Fire along the trail (Pic courtesy Saurabh Sawant)
Having enjoyed the Shama to our hearts content we walked further inside when we heard a snap of dry twigs being burnt on the right side of the trail. We thought it was perhaps a fire line, a controlled fire lit by the forest department to control the spread of a wildfire or forest fire. But there were no forest officials in sight and it dawned on us that this was a forest fire, spreading fast consuming the forest floor. Smoke and ash, the scene was disturbing and we felt utterly helpless with its magnitude. Finally we gathered our wits and first and foremost called up the forest department control room and notified them about the fire. We decided that it was up to us to do something to arrest the spreading fire.

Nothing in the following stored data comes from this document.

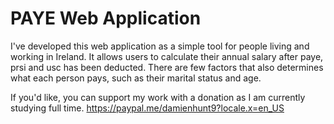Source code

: # PAYE Web Application

I've developed this web application as a simple tool for people living and working in Ireland. It allows users to calculate their annual salary after paye, prsi and usc has been deducted. There are few factors that also determines what each person pays, such as their marital status and age.

If you'd like, you can support my work with a donation as I am currently studying full time. https://paypal.me/damienhunt9?locale.x=en_US 
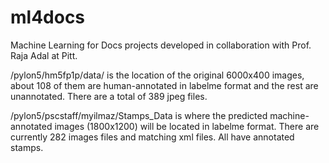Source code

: # ml4docs
Machine Learning for Docs projects developed in collaboration with Prof. Raja Adal at Pitt.

/pylon5/hm5fp1p/data/ is the location of the original 6000x400 images, about 108 of them are human-annotated in labelme format and the rest are unannotated. There are a total of 389 jpeg files.

/pylon5/pscstaff/myilmaz/Stamps_Data is where the predicted machine-annotated images (1800x1200) will be located in labelme format. There are currently 282 images files and matching xml files. All have annotated stamps.

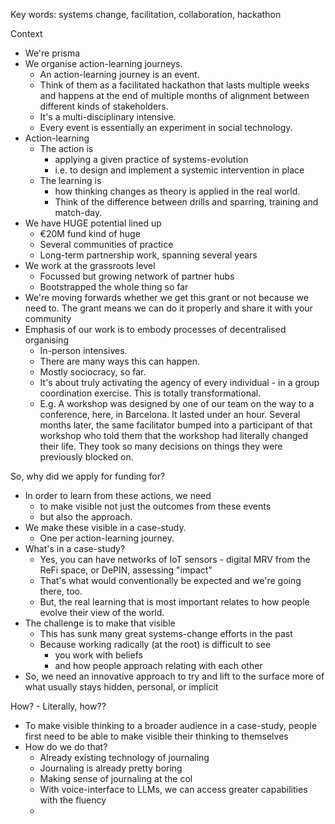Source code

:Key words: systems change, facilitation, collaboration, hackathon

Context
- We're prisma
- We organise action-learning journeys. 
	- An action-learning journey is an event. 
	- Think of them as a facilitated hackathon that lasts multiple weeks and happens at the end of multiple months of alignment between different kinds of stakeholders. 
	- It's a multi-disciplinary intensive. 
	- Every event is essentially an experiment in social technology. 
- Action-learning
	- The action is 
		- applying a given practice of systems-evolution
		- i.e. to design and implement a systemic intervention in place
	- The learning is 
		- how thinking changes as theory is applied in the real world. 
		- Think of the difference between drills and sparring, training and match-day. 
- We have HUGE potential lined up
	- €20M fund kind of huge
	- Several communities of practice
	- Long-term partnership work, spanning several years
- We work at the grassroots level
	- Focussed but growing network of partner hubs
	- Bootstrapped the whole thing so far
- We're moving forwards whether we get this grant or not because we need to. The grant means we can do it properly and share it with your community
- Emphasis of our work is to embody processes of decentralised organising 
	- In-person intensives. 
	- There are many ways this can happen. 
	- Mostly sociocracy, so far. 
	- It's about truly activating the agency of every individual - in a group coordination exercise. This is totally transformational. 
	- E.g. A workshop was designed by one of our team on the way to a conference, here, in Barcelona. It lasted under an hour. Several months later, the same facilitator bumped into a participant of that workshop who told them that the workshop had literally changed their life. They took so many decisions on things they were previously blocked on.

So, why did we apply for funding for?
- In order to learn from these actions, we need 
	- to make visible not just the outcomes from these events 
	- but also the approach. 
- We make these visible in a case-study. 
	- One per action-learning journey. 
- What's in a case-study? 
	- Yes, you can have networks of IoT sensors - digital MRV from the ReFi space, or DePIN, assessing "impact"
	- That's what would conventionally be expected and we're going there, too. 
	- But, the real learning that is most important relates to how people evolve their view of the world. 
- The challenge is to make that visible
	- This has sunk many great systems-change efforts in the past
	- Because working radically (at the root) is difficult to see 
		- you work with beliefs
		- and how people approach relating with each other
- So, we need an innovative approach to try and lift to the surface more of what usually stays hidden, personal, or implicit

How? - Literally, how??
- To make visible thinking to a broader audience in a case-study, people first need to be able to make visible their thinking to themselves 
- How do we do that? 
	- Already existing technology of journaling
	- Journaling is already pretty boring
	- Making sense of journaling at the col
	- With voice-interface to LLMs, we can access greater capabilities with the fluency 
	- 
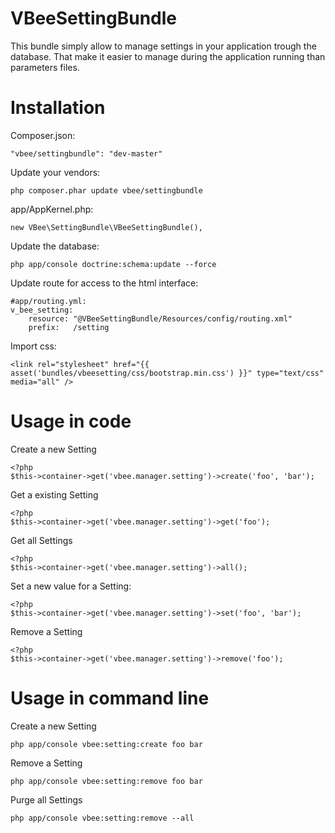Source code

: VBeeSettingBundle
=================

This bundle simply allow to manage settings in your application trough the database.
That make it easier to manage during the application running than parameters files.

Installation
============

Composer.json:

    "vbee/settingbundle": "dev-master"

Update your vendors:

    php composer.phar update vbee/settingbundle

app/AppKernel.php:

    new VBee\SettingBundle\VBeeSettingBundle(),

Update the database:

    php app/console doctrine:schema:update --force

Update route for access to the html interface:

    #app/routing.yml:
    v_bee_setting:
        resource: "@VBeeSettingBundle/Resources/config/routing.xml"
        prefix:   /setting

Import css:

    <link rel="stylesheet" href="{{ asset('bundles/vbeesetting/css/bootstrap.min.css') }}" type="text/css" media="all" />

Usage in code
=============

Create a new Setting

    <?php
    $this->container->get('vbee.manager.setting')->create('foo', 'bar');

Get a existing Setting

    <?php
    $this->container->get('vbee.manager.setting')->get('foo');

Get all Settings

    <?php
    $this->container->get('vbee.manager.setting')->all();

Set a new value for a Setting:

    <?php
    $this->container->get('vbee.manager.setting')->set('foo', 'bar');

Remove a Setting

    <?php
    $this->container->get('vbee.manager.setting')->remove('foo');

Usage in command line
=====================

Create a new Setting

    php app/console vbee:setting:create foo bar

Remove a Setting

    php app/console vbee:setting:remove foo bar

Purge all Settings

    php app/console vbee:setting:remove --all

Gathering a couple of twigs we started to beat the fire and also removed dried leaves from the fires path so it would have less fuel to burn. Creating a fire line, working our way upwards for more than an hour, we managed to stop the fire from spreading further to the west. At the top of the steep slope we realised that the fire had already spread down the slope on the south side, the smoke billowing upwards showed us the extent of the fire.
We could only watch as the fire kept spreading further down on the south side, showing us that the elements of nature are beyond our control. Perhaps the fire had been raging since the earlier night; around half a kilometre patch of the forest in the east side was completely burnt, the blackened forest floor smoking with hidden embers. Maybe it was a carelessly flicked stub of cigarette or the embers of a bonfire or perhaps just nature’s way of regeneration, we may never know but to watch the fire eat up the forest floor was troubling. The few people we saw collecting firewood walked by nonchalantly, this being a scene they might see every year and so it makes no impression on them for they know that the forest will regenerate, life goes on. By the time the season changes all traces of today will be washed off and life will endure, as it should. But will we?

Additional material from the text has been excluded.